Une mission

Publié le par Atelier de l'Impasse

On ne naît pas altruiste. On le devient.

 

C'est la réflexion que je me suis faite hier, en regardant mes nouveaux compagnons d'atelier vaquer à leurs occupations. Mes “aînés”, mes “grands frères” comme ils aiment à s'appeler entre eux, avec force  rires édentés, vestiges d'une virilité passée, et autres tapes dans le dos un peu ramollies. Tendre spectacle.

 

La vieillesse est assurément un cap formidable. L'homme au sommet de sa maturité. De sa sagesse, aussi, à en croire l'étendue de leur culture générale, musicale notamment. Trenet, Horner, Chevalier, la Môme. On ne s'ennuie pas. Avec de tels camarades, la vie d'atelier devient une expérience incroyable, une formidable école de la vie.
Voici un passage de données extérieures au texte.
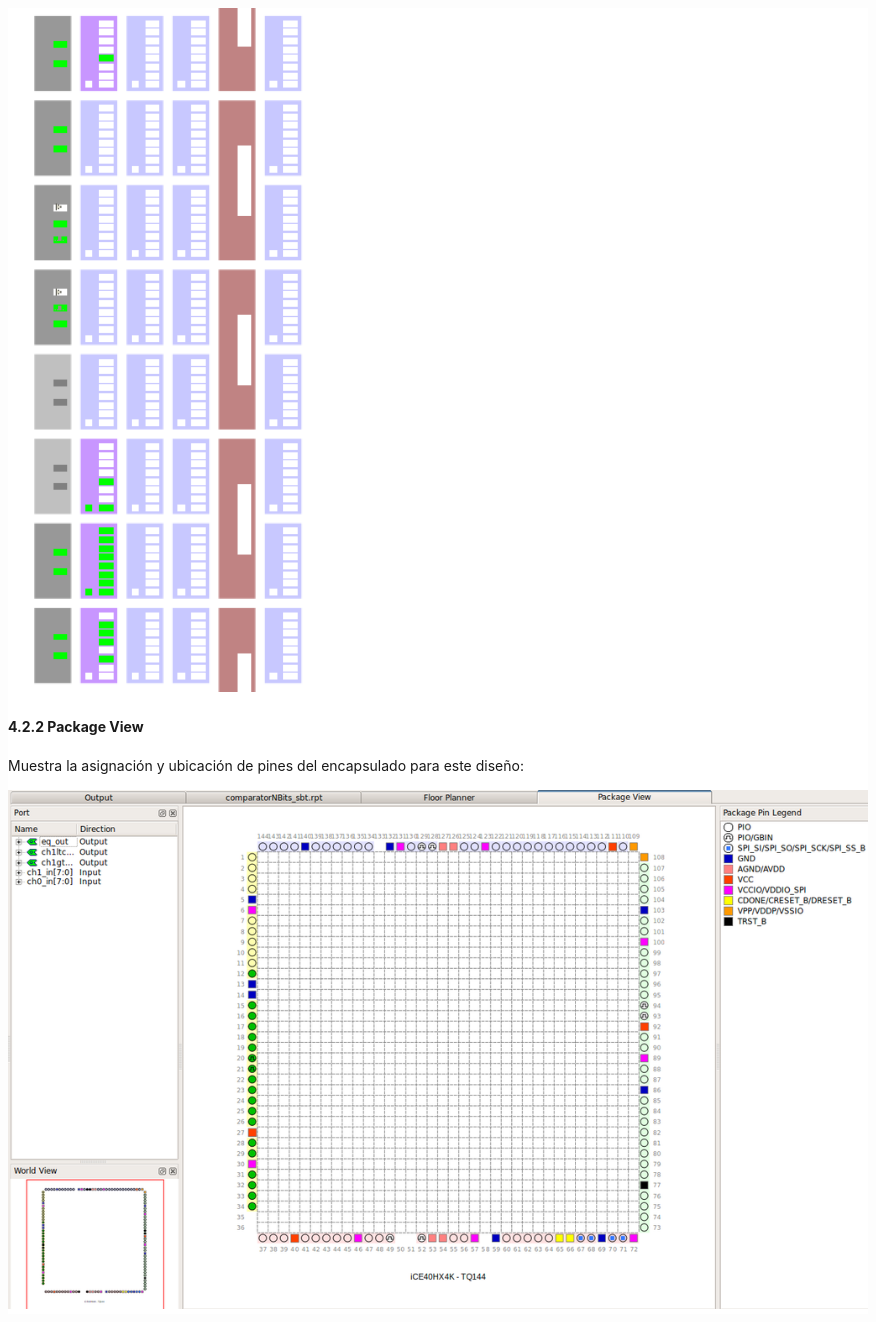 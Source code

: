 <img src=".images/floorplanner2_comp.png" alt="floorplanner2_comp" width="300"/>

#### 4.2.2  Package View
Muestra la asignación y ubicación de pines del encapsulado para este diseño:

<img src=".images/package_view_comp.png" alt="package_view_comp" width="1200"/>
Moi, l'individualiste forcené, le baroudeur de l'ego, le hérault du chacun pour soi, j'avais choisi la voie solitaire de l'auteur pour éviter les autres. Leur compagnie m'a sauvé. Je le sais, je le sens.

 

Il en est des ateliers bd comme des maisons de retraite, finalement. On peut laisser nos “aînés”, nos “grands frères” disparaître dans l'oubli et les draps souillés. Ou les accompagner jusqu'au bout, comme ils le méritent. C'est le choix que j'ai fait.

 

Je veux donner à leurs derniers moments une intensité exceptionnelle. Les valoriser, bien sûr. Rire à leurs blagues, forcément. Quoi de plus drôle qu'un Sylvain Ricard qui va piquer son dessin à un Bruno Duhamel ? C'est qu'il speede, le Sylvain, avec son déambulateur ! Et il aime le comique de répétition, avec ça. Certes, l'Alzheimer de Bruno facilite un peu les choses, mais, après huit essais, il la tient bien, sa couverture.

 

Les valoriser, donc. Jusqu'à donner l'impression de se soumettre à leurs caprices ? Si c'est pour mieux les aider, définitivement. Faire le ménage, préparer le repas. Et, discrètement, ranger les couches. Vérifier les piluliers. Nettoyer la vaisselle, oui, mais aussi les dentiers.

 

Les accompagner. Et leur tendre une main amicale quand le dernier moment sera venu. A l'heure où l'euthanasie devient enfin légitime, les aider à se retirer. Doucement. Discrètement. Les emmener là-bas, vers la lumière, sans même qu'ils le sachent.

 

Leur faire un bon café. Le dernier.

 

Arseniqué. Digitalliné. Mort-aux-ratisé. Et bien sucré avec tout ça, ma bonne dame...

 

Hé oui...

 

Etre généreux. Cela s'apprend. Je suis à bonne école.

 

Merci les vieux c... les gars. Merci d'être vous, tout simplement.